What you will do → Restate the records below exactly. Pictures are not part of the copy.

[Supplied records]

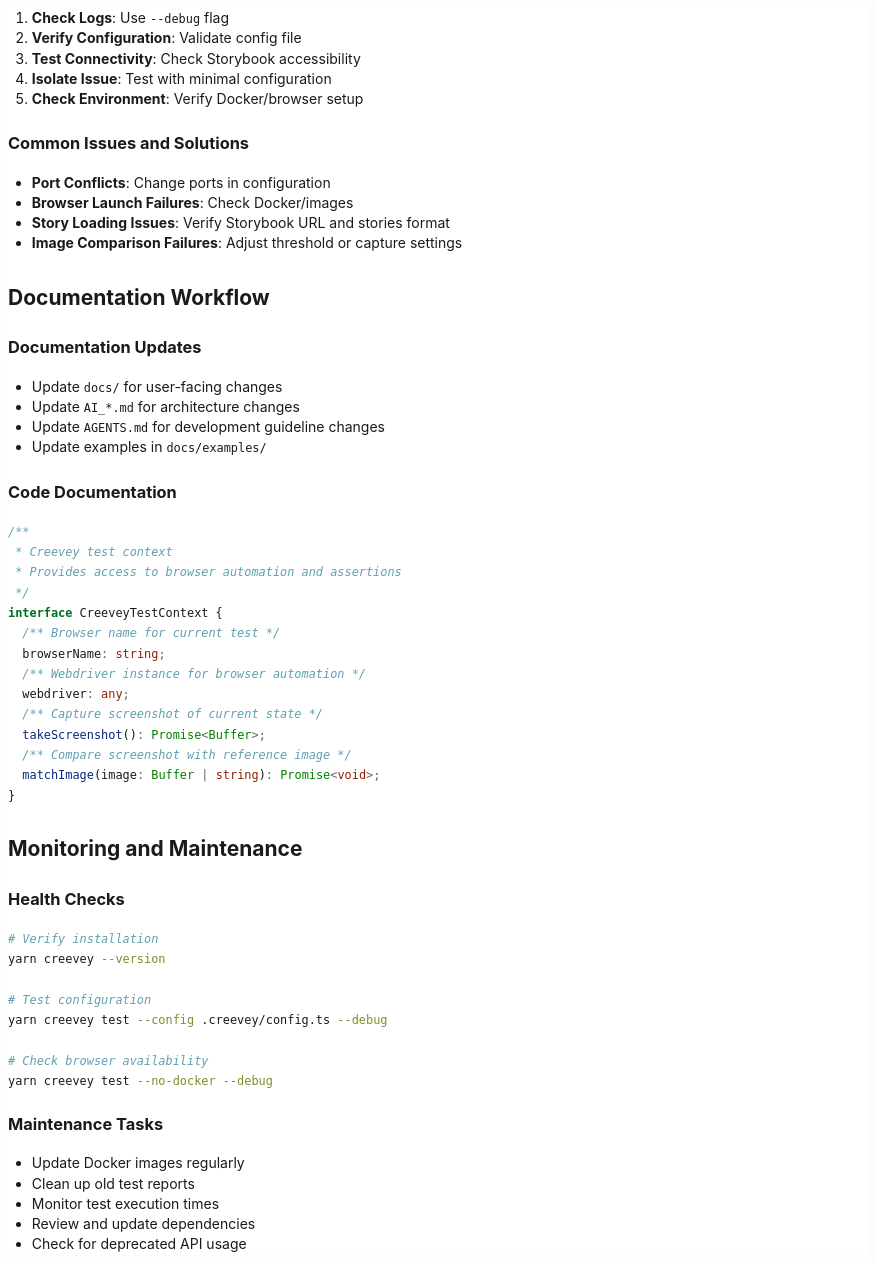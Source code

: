 1. **Check Logs**: Use `--debug` flag
2. **Verify Configuration**: Validate config file
3. **Test Connectivity**: Check Storybook accessibility
4. **Isolate Issue**: Test with minimal configuration
5. **Check Environment**: Verify Docker/browser setup

### Common Issues and Solutions

- **Port Conflicts**: Change ports in configuration
- **Browser Launch Failures**: Check Docker/images
- **Story Loading Issues**: Verify Storybook URL and stories format
- **Image Comparison Failures**: Adjust threshold or capture settings

## Documentation Workflow

### Documentation Updates

- Update `docs/` for user-facing changes
- Update `AI_*.md` for architecture changes
- Update `AGENTS.md` for development guideline changes
- Update examples in `docs/examples/`

### Code Documentation

```typescript
/**
 * Creevey test context
 * Provides access to browser automation and assertions
 */
interface CreeveyTestContext {
  /** Browser name for current test */
  browserName: string;
  /** Webdriver instance for browser automation */
  webdriver: any;
  /** Capture screenshot of current state */
  takeScreenshot(): Promise<Buffer>;
  /** Compare screenshot with reference image */
  matchImage(image: Buffer | string): Promise<void>;
}
```

## Monitoring and Maintenance

### Health Checks

```bash
# Verify installation
yarn creevey --version

# Test configuration
yarn creevey test --config .creevey/config.ts --debug

# Check browser availability
yarn creevey test --no-docker --debug
```

### Maintenance Tasks

- Update Docker images regularly
- Clean up old test reports
- Monitor test execution times
- Review and update dependencies
- Check for deprecated API usage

[/Supplied records]

Expected answer →
Source code

: 1. **Check Logs**: Use `--debug` flag
2. **Verify Configuration**: Validate config file
3. **Test Connectivity**: Check Storybook accessibility
4. **Isolate Issue**: Test with minimal configuration
5. **Check Environment**: Verify Docker/browser setup

### Common Issues and Solutions

- **Port Conflicts**: Change ports in configuration
- **Browser Launch Failures**: Check Docker/images
- **Story Loading Issues**: Verify Storybook URL and stories format
- **Image Comparison Failures**: Adjust threshold or capture settings

## Documentation Workflow

### Documentation Updates

- Update `docs/` for user-facing changes
- Update `AI_*.md` for architecture changes
- Update `AGENTS.md` for development guideline changes
- Update examples in `docs/examples/`

### Code Documentation

```typescript
/**
 * Creevey test context
 * Provides access to browser automation and assertions
 */
interface CreeveyTestContext {
  /** Browser name for current test */
  browserName: string;
  /** Webdriver instance for browser automation */
  webdriver: any;
  /** Capture screenshot of current state */
  takeScreenshot(): Promise<Buffer>;
  /** Compare screenshot with reference image */
  matchImage(image: Buffer | string): Promise<void>;
}
```

## Monitoring and Maintenance

### Health Checks

```bash
# Verify installation
yarn creevey --version

# Test configuration
yarn creevey test --config .creevey/config.ts --debug

# Check browser availability
yarn creevey test --no-docker --debug
```

### Maintenance Tasks

- Update Docker images regularly
- Clean up old test reports
- Monitor test execution times
- Review and update dependencies
- Check for deprecated API usage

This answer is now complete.